What you should do →
Without changing a character, output all of the records.

Extracted entries →
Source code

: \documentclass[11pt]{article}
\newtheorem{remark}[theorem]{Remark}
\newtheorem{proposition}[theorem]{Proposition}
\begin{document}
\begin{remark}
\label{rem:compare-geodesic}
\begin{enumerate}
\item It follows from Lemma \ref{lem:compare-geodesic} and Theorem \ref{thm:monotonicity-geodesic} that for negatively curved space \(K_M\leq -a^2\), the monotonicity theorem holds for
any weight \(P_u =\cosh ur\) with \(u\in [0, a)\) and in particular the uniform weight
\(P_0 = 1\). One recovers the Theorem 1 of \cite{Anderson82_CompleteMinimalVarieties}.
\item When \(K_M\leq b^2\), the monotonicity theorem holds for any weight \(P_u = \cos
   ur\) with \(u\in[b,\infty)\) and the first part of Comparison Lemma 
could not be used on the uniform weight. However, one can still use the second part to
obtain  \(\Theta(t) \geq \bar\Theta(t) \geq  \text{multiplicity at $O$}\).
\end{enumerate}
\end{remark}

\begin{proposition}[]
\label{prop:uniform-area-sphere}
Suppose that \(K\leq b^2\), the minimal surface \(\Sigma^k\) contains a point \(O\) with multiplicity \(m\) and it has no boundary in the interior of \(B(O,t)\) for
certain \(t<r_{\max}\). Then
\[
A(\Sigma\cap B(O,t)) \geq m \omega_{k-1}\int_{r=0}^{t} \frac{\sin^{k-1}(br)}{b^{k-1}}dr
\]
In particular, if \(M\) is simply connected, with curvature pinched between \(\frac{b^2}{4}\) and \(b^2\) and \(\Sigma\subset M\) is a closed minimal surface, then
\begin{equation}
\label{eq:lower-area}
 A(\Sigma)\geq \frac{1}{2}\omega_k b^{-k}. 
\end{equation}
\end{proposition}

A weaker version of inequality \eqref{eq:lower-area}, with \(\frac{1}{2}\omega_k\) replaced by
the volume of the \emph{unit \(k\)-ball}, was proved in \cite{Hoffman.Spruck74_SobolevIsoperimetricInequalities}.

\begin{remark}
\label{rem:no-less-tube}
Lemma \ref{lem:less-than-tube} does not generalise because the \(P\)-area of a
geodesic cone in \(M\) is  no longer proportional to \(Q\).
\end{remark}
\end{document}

Task output →
Source code

: \documentclass[11pt]{article}
\newtheorem{remark}[theorem]{Remark}
\newtheorem{proposition}[theorem]{Proposition}
\begin{document}
\begin{remark}
\label{rem:compare-geodesic}
\begin{enumerate}
\item It follows from Lemma \ref{lem:compare-geodesic} and Theorem \ref{thm:monotonicity-geodesic} that for negatively curved space \(K_M\leq -a^2\), the monotonicity theorem holds for
any weight \(P_u =\cosh ur\) with \(u\in [0, a)\) and in particular the uniform weight
\(P_0 = 1\). One recovers the Theorem 1 of \cite{Anderson82_CompleteMinimalVarieties}.
\item When \(K_M\leq b^2\), the monotonicity theorem holds for any weight \(P_u = \cos
   ur\) with \(u\in[b,\infty)\) and the first part of Comparison Lemma 
could not be used on the uniform weight. However, one can still use the second part to
obtain  \(\Theta(t) \geq \bar\Theta(t) \geq  \text{multiplicity at $O$}\).
\end{enumerate}
\end{remark}

\begin{proposition}[]
\label{prop:uniform-area-sphere}
Suppose that \(K\leq b^2\), the minimal surface \(\Sigma^k\) contains a point \(O\) with multiplicity \(m\) and it has no boundary in the interior of \(B(O,t)\) for
certain \(t<r_{\max}\). Then
\[
A(\Sigma\cap B(O,t)) \geq m \omega_{k-1}\int_{r=0}^{t} \frac{\sin^{k-1}(br)}{b^{k-1}}dr
\]
In particular, if \(M\) is simply connected, with curvature pinched between \(\frac{b^2}{4}\) and \(b^2\) and \(\Sigma\subset M\) is a closed minimal surface, then
\begin{equation}
\label{eq:lower-area}
 A(\Sigma)\geq \frac{1}{2}\omega_k b^{-k}. 
\end{equation}
\end{proposition}

A weaker version of inequality \eqref{eq:lower-area}, with \(\frac{1}{2}\omega_k\) replaced by
the volume of the \emph{unit \(k\)-ball}, was proved in \cite{Hoffman.Spruck74_SobolevIsoperimetricInequalities}.

\begin{remark}
\label{rem:no-less-tube}
Lemma \ref{lem:less-than-tube} does not generalise because the \(P\)-area of a
geodesic cone in \(M\) is  no longer proportional to \(Q\).
\end{remark}
\end{document}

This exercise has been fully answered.